#### [Data listing]
+ + +
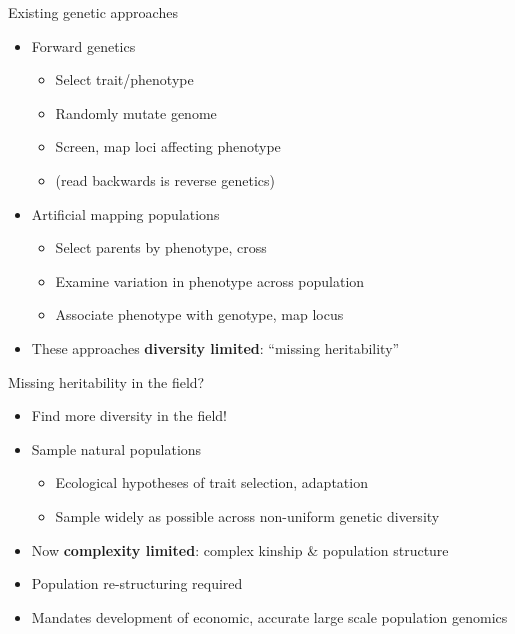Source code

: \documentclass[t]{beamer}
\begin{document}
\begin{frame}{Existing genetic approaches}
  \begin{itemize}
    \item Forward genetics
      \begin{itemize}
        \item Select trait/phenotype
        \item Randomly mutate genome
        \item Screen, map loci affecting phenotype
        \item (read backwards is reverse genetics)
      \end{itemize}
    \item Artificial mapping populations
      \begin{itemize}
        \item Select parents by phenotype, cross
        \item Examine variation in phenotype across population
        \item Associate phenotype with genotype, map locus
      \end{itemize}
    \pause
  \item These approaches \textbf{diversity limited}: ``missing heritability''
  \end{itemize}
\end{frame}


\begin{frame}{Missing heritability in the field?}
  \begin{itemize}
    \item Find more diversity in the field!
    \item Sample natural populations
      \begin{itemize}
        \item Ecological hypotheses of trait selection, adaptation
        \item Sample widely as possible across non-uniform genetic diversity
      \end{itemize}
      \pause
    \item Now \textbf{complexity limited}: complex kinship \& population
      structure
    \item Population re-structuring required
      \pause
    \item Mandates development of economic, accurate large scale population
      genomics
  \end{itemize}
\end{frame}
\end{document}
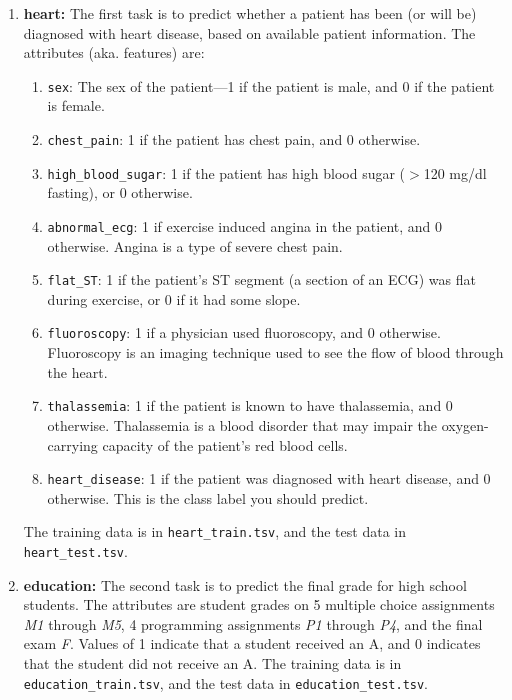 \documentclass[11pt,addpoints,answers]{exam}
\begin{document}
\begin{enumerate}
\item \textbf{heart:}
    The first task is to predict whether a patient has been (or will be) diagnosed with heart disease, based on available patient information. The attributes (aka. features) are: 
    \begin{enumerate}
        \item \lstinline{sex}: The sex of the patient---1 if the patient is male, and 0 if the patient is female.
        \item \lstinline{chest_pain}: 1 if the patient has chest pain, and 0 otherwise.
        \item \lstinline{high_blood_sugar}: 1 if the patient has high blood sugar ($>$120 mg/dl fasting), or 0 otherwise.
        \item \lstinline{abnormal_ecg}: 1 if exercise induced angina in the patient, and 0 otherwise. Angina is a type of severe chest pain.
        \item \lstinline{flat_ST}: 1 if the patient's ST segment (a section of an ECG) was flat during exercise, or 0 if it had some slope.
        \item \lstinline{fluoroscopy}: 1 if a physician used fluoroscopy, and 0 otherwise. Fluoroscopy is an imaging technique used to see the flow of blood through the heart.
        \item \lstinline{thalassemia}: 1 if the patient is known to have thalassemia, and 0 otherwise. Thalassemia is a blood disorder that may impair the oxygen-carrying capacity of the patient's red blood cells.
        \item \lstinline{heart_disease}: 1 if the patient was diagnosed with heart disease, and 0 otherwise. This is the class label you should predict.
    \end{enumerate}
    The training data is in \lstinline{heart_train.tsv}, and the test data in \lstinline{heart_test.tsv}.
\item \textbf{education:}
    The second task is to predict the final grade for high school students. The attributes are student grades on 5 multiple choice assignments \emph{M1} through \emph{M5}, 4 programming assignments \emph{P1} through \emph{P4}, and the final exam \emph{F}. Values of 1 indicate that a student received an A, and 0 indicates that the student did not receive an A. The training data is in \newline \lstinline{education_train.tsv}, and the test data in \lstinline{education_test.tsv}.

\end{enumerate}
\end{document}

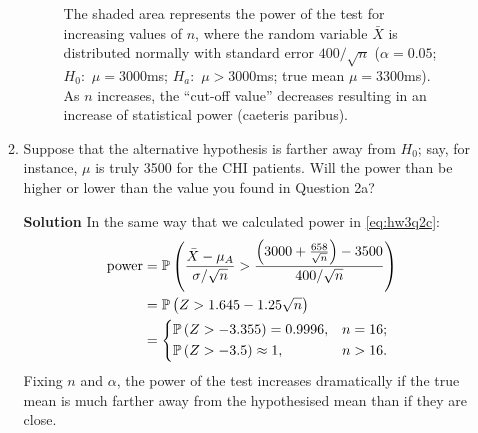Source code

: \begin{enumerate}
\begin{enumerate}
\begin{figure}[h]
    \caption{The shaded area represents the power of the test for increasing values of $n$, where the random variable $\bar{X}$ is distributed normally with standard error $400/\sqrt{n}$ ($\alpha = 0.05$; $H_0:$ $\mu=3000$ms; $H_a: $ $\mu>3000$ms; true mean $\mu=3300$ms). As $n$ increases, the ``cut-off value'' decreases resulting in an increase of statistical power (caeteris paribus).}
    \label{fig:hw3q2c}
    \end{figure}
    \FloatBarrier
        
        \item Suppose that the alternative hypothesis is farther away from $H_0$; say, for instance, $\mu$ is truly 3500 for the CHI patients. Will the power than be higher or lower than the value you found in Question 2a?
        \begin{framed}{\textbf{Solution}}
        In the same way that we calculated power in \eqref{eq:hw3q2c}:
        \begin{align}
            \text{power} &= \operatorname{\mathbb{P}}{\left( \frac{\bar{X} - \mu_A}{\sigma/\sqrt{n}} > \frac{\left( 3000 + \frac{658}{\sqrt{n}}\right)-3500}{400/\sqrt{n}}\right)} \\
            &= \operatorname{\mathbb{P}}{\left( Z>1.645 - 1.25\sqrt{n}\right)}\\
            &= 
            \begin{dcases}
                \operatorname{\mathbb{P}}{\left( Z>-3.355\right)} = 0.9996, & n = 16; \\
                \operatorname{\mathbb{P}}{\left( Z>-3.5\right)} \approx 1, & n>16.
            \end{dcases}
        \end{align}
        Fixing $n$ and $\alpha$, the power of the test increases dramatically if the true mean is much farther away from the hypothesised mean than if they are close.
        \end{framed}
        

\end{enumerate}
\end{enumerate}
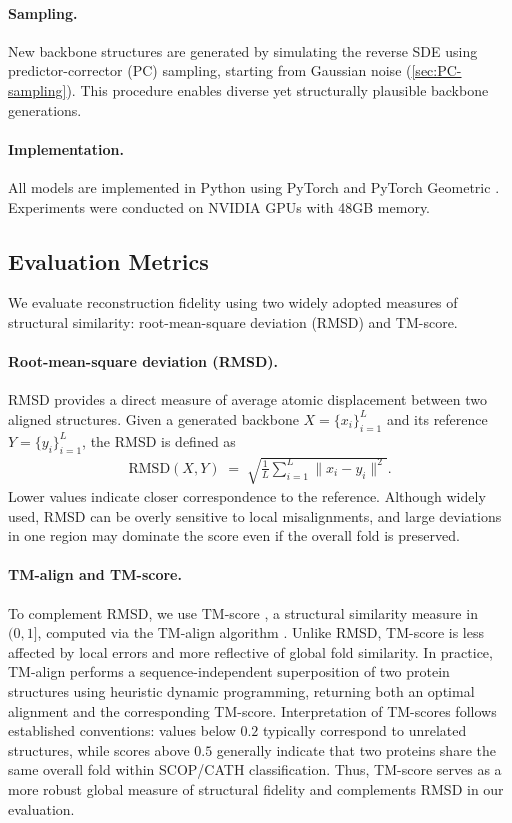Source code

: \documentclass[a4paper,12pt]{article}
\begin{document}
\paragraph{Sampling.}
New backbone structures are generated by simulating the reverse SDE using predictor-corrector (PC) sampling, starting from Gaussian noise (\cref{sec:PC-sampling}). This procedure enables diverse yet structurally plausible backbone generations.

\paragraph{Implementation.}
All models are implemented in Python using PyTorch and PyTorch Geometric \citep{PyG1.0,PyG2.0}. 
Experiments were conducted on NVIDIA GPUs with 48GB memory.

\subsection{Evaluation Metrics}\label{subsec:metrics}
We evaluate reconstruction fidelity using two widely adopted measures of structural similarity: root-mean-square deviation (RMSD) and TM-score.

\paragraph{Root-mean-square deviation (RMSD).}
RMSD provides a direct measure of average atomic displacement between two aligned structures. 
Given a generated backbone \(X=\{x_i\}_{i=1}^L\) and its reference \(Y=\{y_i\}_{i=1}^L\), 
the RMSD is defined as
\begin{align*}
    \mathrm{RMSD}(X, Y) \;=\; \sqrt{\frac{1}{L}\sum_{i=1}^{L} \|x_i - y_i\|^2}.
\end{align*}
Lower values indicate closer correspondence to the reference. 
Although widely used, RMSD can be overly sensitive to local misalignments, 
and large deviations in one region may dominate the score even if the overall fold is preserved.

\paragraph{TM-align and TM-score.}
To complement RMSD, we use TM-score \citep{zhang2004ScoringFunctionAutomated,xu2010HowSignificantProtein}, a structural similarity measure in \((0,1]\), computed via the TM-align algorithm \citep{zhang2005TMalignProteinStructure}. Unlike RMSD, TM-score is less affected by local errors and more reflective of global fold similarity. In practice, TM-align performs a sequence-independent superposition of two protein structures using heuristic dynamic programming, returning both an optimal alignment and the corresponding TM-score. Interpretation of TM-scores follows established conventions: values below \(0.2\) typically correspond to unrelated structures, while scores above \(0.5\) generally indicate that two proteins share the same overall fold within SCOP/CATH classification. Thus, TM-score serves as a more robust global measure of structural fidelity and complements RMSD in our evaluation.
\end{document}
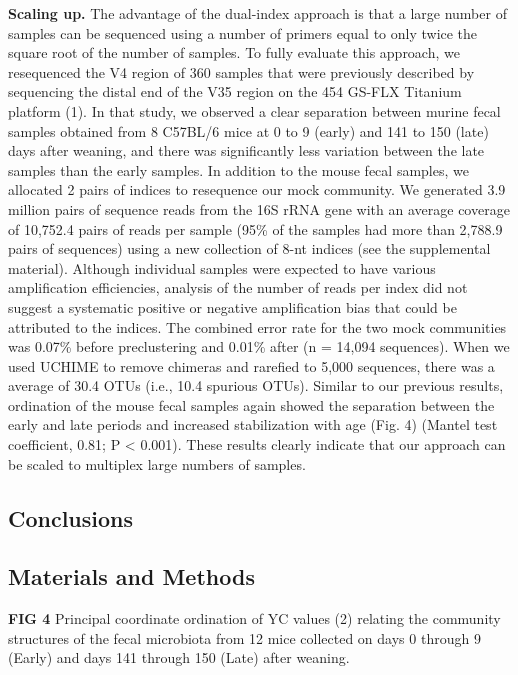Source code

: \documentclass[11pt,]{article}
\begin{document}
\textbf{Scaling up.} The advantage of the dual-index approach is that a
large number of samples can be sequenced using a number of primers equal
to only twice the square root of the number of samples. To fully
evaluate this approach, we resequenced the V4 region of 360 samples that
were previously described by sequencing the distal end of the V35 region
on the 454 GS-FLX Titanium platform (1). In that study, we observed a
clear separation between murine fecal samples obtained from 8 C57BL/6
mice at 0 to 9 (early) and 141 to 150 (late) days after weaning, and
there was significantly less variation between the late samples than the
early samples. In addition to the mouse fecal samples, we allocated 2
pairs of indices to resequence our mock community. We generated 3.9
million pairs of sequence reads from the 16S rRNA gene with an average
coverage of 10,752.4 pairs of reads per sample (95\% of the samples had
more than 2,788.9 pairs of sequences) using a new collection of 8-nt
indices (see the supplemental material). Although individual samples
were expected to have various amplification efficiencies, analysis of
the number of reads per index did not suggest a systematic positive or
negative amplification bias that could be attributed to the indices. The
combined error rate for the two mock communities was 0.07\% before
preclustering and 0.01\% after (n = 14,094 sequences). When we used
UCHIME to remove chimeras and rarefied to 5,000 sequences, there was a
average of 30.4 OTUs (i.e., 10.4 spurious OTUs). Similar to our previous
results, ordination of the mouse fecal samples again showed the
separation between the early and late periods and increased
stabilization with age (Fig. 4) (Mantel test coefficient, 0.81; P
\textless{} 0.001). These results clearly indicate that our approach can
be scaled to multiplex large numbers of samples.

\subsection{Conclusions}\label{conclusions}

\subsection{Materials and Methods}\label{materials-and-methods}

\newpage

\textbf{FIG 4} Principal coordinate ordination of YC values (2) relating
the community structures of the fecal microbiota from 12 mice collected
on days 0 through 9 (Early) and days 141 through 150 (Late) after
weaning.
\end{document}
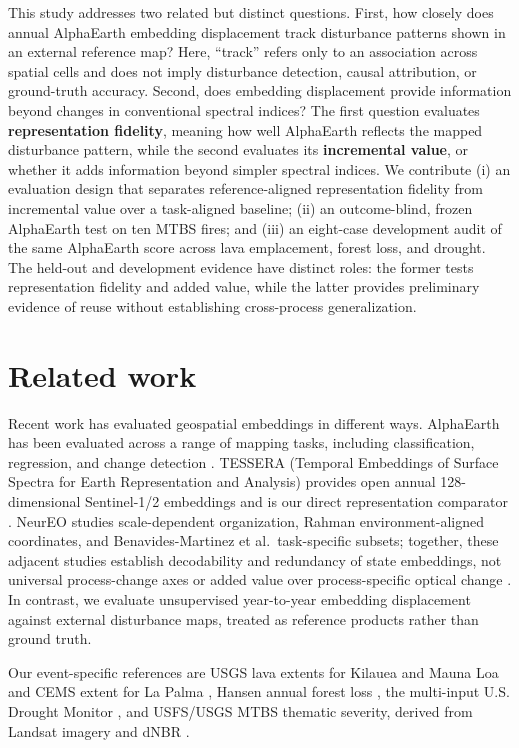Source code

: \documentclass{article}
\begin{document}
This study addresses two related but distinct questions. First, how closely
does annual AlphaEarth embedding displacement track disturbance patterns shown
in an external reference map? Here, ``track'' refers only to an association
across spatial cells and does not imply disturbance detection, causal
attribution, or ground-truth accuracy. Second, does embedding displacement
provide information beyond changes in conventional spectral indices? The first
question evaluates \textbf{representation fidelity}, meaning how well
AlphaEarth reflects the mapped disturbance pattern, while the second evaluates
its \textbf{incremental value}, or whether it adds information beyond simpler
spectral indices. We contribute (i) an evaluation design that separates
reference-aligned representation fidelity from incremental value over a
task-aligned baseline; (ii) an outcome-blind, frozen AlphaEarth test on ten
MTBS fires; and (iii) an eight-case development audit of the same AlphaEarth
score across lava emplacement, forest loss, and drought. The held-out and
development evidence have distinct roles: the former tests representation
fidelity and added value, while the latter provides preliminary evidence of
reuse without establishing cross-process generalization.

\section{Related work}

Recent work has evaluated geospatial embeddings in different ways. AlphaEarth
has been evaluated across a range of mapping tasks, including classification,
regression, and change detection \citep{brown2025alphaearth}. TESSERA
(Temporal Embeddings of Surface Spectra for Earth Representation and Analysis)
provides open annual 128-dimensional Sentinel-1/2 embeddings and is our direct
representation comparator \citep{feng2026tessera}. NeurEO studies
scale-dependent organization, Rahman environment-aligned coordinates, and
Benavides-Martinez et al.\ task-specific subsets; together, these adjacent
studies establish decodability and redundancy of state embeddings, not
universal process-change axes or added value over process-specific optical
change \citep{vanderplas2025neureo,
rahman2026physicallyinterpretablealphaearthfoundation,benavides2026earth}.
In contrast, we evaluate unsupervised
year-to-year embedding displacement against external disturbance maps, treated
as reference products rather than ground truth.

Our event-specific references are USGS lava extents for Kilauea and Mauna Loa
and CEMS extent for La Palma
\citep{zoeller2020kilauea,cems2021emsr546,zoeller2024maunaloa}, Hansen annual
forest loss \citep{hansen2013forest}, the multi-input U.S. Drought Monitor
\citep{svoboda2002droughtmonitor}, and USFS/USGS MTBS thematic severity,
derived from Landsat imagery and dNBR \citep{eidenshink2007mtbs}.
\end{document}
+ + +
Look above for the line with "UCHIME to remove" and the line with "stabilization with age". Write out those two lines and all the lines between them, exactly, and no others.

UCHIME to remove chimeras and rarefied to 5,000 sequences, there was a
average of 30.4 OTUs (i.e., 10.4 spurious OTUs). Similar to our previous
results, ordination of the mouse fecal samples again showed the
separation between the early and late periods and increased
stabilization with age (Fig. 4) (Mantel test coefficient, 0.81; P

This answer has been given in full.